WORK ORDER: Pictures do not belong in the output. Reproduce exactly the lines from the start of the records through the line with "## Descripción del Candidato".

Stored data entries:
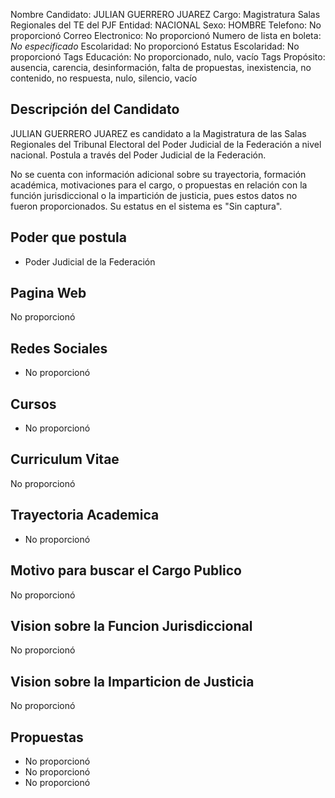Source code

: Nombre Candidato: JULIAN GUERRERO JUAREZ
Cargo: Magistratura Salas Regionales del TE del PJF
Entidad: NACIONAL
Sexo: HOMBRE
Telefono: No proporcionó
Correo Electronico: No proporcionó
Numero de lista en boleta: *No especificado*
Escolaridad: No proporcionó
Estatus Escolaridad: No proporcionó
Tags Educación: No proporcionado, nulo, vacío
Tags Propósito: ausencia, carencia, desinformación, falta de propuestas, inexistencia, no contenido, no respuesta, nulo, silencio, vacío


## Descripción del Candidato 

JULIAN GUERRERO JUAREZ es candidato a la Magistratura de las Salas Regionales del Tribunal Electoral del Poder Judicial de la Federación a nivel nacional. Postula a través del Poder Judicial de la Federación.

No se cuenta con información adicional sobre su trayectoria, formación académica, motivaciones para el cargo, o propuestas en relación con la función jurisdiccional o la impartición de justicia, pues estos datos no fueron proporcionados. Su estatus en el sistema es "Sin captura".


## Poder que postula

- Poder Judicial de la Federación


## Pagina Web

No proporcionó


## Redes Sociales

- No proporcionó


## Cursos

- No proporcionó


## Curriculum Vitae

No proporcionó


## Trayectoria Academica

- No proporcionó


## Motivo para buscar el Cargo Publico

No proporcionó


## Vision sobre la Funcion Jurisdiccional

No proporcionó


## Vision sobre la Imparticion de Justicia

No proporcionó


## Propuestas

- No proporcionó
- No proporcionó
- No proporcionó

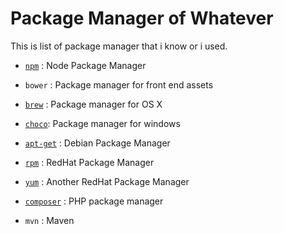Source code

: # Package Manager of Whatever

This is list of package manager that i know or i used.

- [`npm`](https://www.npmjs.com) : Node Package Manager
- `bower` : Package manager for front end assets

- [`brew`](http://brew.sh) : Package manager for OS X
- [`choco`](https://chocolatey.org): Package manager for windows
- [`apt-get`](https://wiki.debian.org/apt-get) : Debian Package Manager
- [`rpm`](https://en.wikipedia.org/wiki/RPM_Package_Manager) : RedHat Package Manager
- [`yum`](http://yum.baseurl.org) : Another RedHat Package Manager

- [`composer`](https://getcomposer.org) : PHP package manager
- `mvn` : Maven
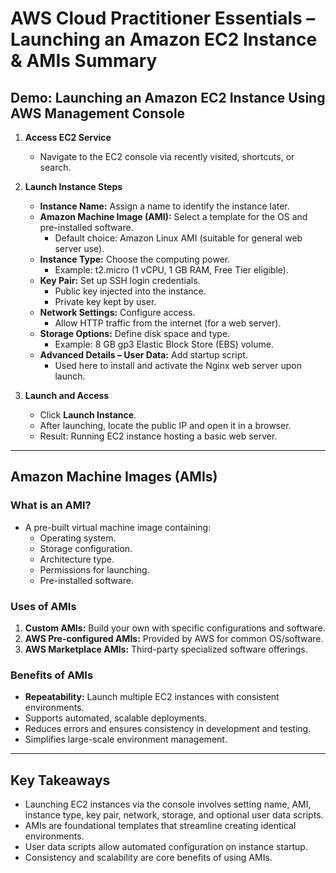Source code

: # AWS Cloud Practitioner Essentials – Launching an Amazon EC2 Instance & AMIs Summary

## Demo: Launching an Amazon EC2 Instance Using AWS Management Console

1. **Access EC2 Service**
   - Navigate to the EC2 console via recently visited, shortcuts, or search.

2. **Launch Instance Steps**
   - **Instance Name:** Assign a name to identify the instance later.
   - **Amazon Machine Image (AMI):** Select a template for the OS and pre-installed software.
     - Default choice: Amazon Linux AMI (suitable for general web server use).
   - **Instance Type:** Choose the computing power.
     - Example: t2.micro (1 vCPU, 1 GB RAM, Free Tier eligible).
   - **Key Pair:** Set up SSH login credentials.
     - Public key injected into the instance.
     - Private key kept by user.
   - **Network Settings:** Configure access.
     - Allow HTTP traffic from the internet (for a web server).
   - **Storage Options:** Define disk space and type.
     - Example: 8 GB gp3 Elastic Block Store (EBS) volume.
   - **Advanced Details – User Data:** Add startup script.
     - Used here to install and activate the Nginx web server upon launch.

3. **Launch and Access**
   - Click **Launch Instance**.
   - After launching, locate the public IP and open it in a browser.
   - Result: Running EC2 instance hosting a basic web server.

---

## Amazon Machine Images (AMIs)

### What is an AMI?

- A pre-built virtual machine image containing:
  - Operating system.
  - Storage configuration.
  - Architecture type.
  - Permissions for launching.
  - Pre-installed software.

### Uses of AMIs

1. **Custom AMIs:** Build your own with specific configurations and software.
2. **AWS Pre-configured AMIs:** Provided by AWS for common OS/software.
3. **AWS Marketplace AMIs:** Third-party specialized software offerings.

### Benefits of AMIs

- **Repeatability:** Launch multiple EC2 instances with consistent environments.
- Supports automated, scalable deployments.
- Reduces errors and ensures consistency in development and testing.
- Simplifies large-scale environment management.

---

## Key Takeaways

- Launching EC2 instances via the console involves setting name, AMI, instance type, key pair, network, storage, and optional user data scripts.
- AMIs are foundational templates that streamline creating identical environments.
- User data scripts allow automated configuration on instance startup.
- Consistency and scalability are core benefits of using AMIs.

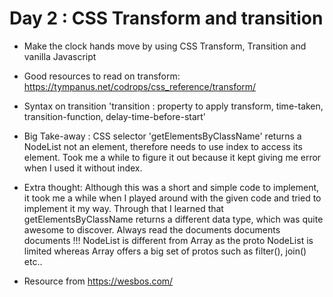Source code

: # Day 2 : CSS Transform and transition

- Make the clock hands move by using CSS Transform, Transition and vanilla Javascript
- Good resources to read on transform: https://tympanus.net/codrops/css_reference/transform/
- Syntax on transition
  'transition : property to apply transform, time-taken, transition-function, delay-time-before-start'

- Big Take-away : CSS selector 'getElementsByClassName' returns a NodeList not an element, therefore needs to use index to access its element. Took me a while to figure it out because it kept giving me error when I used it without index.

- Extra thought: Although this was a short and simple code to implement, it took me a while when I played around with the given code and tried to implement it my way. Through that I learned that getElementsByClassName returns a different data type, which was quite awesome to discover. Always read the documents documents documents !!! NodeList is different from Array as the proto NodeList is limited whereas Array offers a big set of protos such as filter(), join() etc.. 

- Resource from https://wesbos.com/
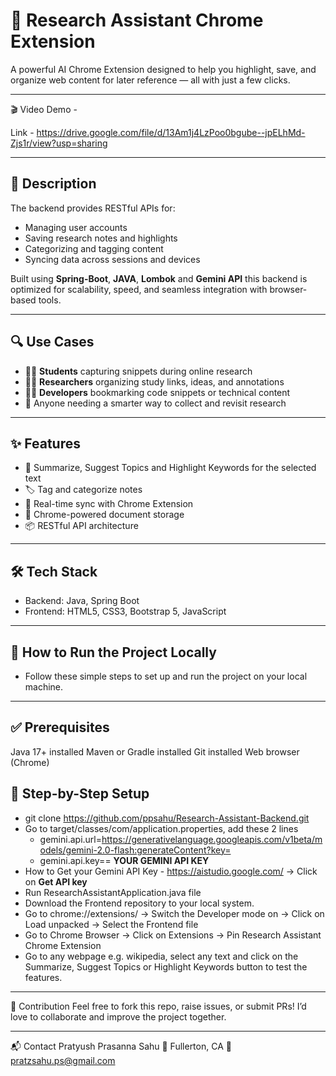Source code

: # 🧠 Research Assistant Chrome Extension

A powerful AI Chrome Extension designed to help you highlight, save, and organize web content for later reference — all with just a few clicks.

---

🎬 Video Demo -

Link - https://drive.google.com/file/d/13Am1j4LzPoo0bgube--jpELhMd-Zjs1r/view?usp=sharing

---

## 🚀 Description

The backend provides RESTful APIs for:

- Managing user accounts
- Saving research notes and highlights
- Categorizing and tagging content
- Syncing data across sessions and devices

Built using **Spring-Boot**, **JAVA**, **Lombok** and  **Gemini API** this backend is optimized for scalability, speed, and seamless integration with browser-based tools.

---

## 🔍 Use Cases

- 🧑‍🎓 **Students** capturing snippets during online research
- 🧑‍💼 **Researchers** organizing study links, ideas, and annotations
- 🧑‍💻 **Developers** bookmarking code snippets or technical content
- 🧠 Anyone needing a smarter way to collect and revisit research

---

## ✨ Features

- 📝 Summarize, Suggest Topics and Highlight Keywords for the selected text
- 🏷️ Tag and categorize notes
- 🔄 Real-time sync with Chrome Extension
- 📁 Chrome-powered document storage
- 📦 RESTful API architecture

---

## 🛠️ Tech Stack
- Backend: Java, Spring Boot
- Frontend: HTML5, CSS3, Bootstrap 5, JavaScript

---

## 🔧 How to Run the Project Locally
- Follow these simple steps to set up and run the project on your local machine.

---

## ✅ Prerequisites
Java 17+ installed
Maven or Gradle installed
Git installed
Web browser (Chrome)

## 📝 Step-by-Step Setup

- git clone https://github.com/ppsahu/Research-Assistant-Backend.git
- Go to target/classes/com/application.properties, add these 2 lines
    - gemini.api.url=https://generativelanguage.googleapis.com/v1beta/models/gemini-2.0-flash:generateContent?key=
    - gemini.api.key== **YOUR GEMINI API KEY**
- How to Get your Gemini API Key - https://aistudio.google.com/ -> Click on **Get API key**
- Run ResearchAssistantApplication.java file
- Download the Frontend repository to your local system.
- Go to chrome://extensions/ -> Switch the Developer mode on -> Click on Load unpacked -> Select the Frontend file 
- Go to Chrome Browser -> Click on Extensions -> Pin Research Assistant Chrome Extension
- Go to any webpage e.g. wikipedia, select any text and click on the Summarize, Suggest Topics or Highlight Keywords button to test the features.

---

🤝 Contribution Feel free to fork this repo, raise issues, or submit PRs! I’d love to collaborate and improve the project together.

---

📬 Contact Pratyush Prasanna Sahu 📍 Fullerton, CA 📧 pratzsahu.ps@gmail.com
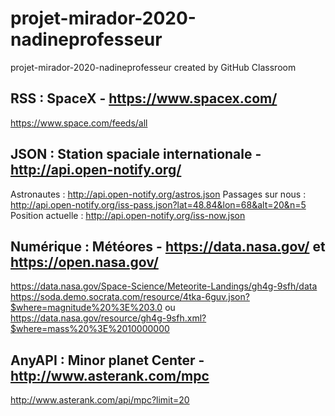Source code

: # projet-mirador-2020-nadineprofesseur
projet-mirador-2020-nadineprofesseur created by GitHub Classroom


## RSS : SpaceX - https://www.spacex.com/
https://www.space.com/feeds/all

## JSON : Station spaciale internationale - http://api.open-notify.org/
Astronautes : http://api.open-notify.org/astros.json 
Passages sur nous : http://api.open-notify.org/iss-pass.json?lat=48.84&lon=68&alt=20&n=5
Position actuelle : http://api.open-notify.org/iss-now.json

## Numérique : Météores - https://data.nasa.gov/ et https://open.nasa.gov/
https://data.nasa.gov/Space-Science/Meteorite-Landings/gh4g-9sfh/data
https://soda.demo.socrata.com/resource/4tka-6guv.json?$where=magnitude%20%3E%203.0 
ou
https://data.nasa.gov/resource/gh4g-9sfh.xml?$where=mass%20%3E%2010000000 

## AnyAPI : Minor planet Center - http://www.asterank.com/mpc 
http://www.asterank.com/api/mpc?limit=20
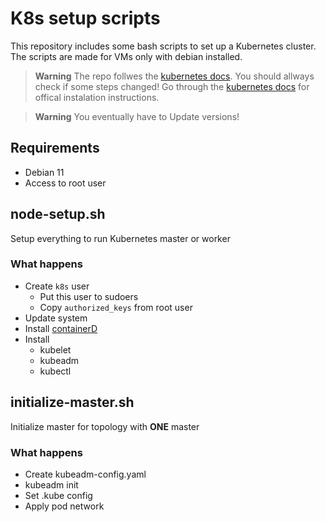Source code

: # K8s setup scripts
This repository includes some bash scripts to set up a Kubernetes cluster.
The scripts are made for VMs only with debian installed.

> **Warning**
> The repo follwes the [kubernetes docs](https://kubernetes.io/docs/setup/production-environment/tools/kubeadm/create-cluster-kubeadm/).
> You should allways check if some steps changed!
> Go through the [kubernetes docs](https://kubernetes.io) for offical instalation instructions.

> **Warning**
> You eventually have to Update versions!


## Requirements
 - Debian 11
 - Access to root user

## node-setup.sh
Setup everything to run Kubernetes master or worker

### What happens
 - Create ``k8s`` user
   - Put this user to sudoers
   - Copy ``authorized_keys`` from root user
 - Update system
 - Install [containerD](https://containerd.io)
 - Install
   - kubelet
   - kubeadm
   - kubectl

## initialize-master.sh
Initialize master for topology with **ONE** master

### What happens
 - Create kubeadm-config.yaml
 - kubeadm init
 - Set .kube config
 - Apply pod network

RESPONSE TO THIS TASK:
Source code

: Nombre Candidato: JULIAN GUERRERO JUAREZ
Cargo: Magistratura Salas Regionales del TE del PJF
Entidad: NACIONAL
Sexo: HOMBRE
Telefono: No proporcionó
Correo Electronico: No proporcionó
Numero de lista en boleta: *No especificado*
Escolaridad: No proporcionó
Estatus Escolaridad: No proporcionó
Tags Educación: No proporcionado, nulo, vacío
Tags Propósito: ausencia, carencia, desinformación, falta de propuestas, inexistencia, no contenido, no respuesta, nulo, silencio, vacío


## Descripción del Candidato 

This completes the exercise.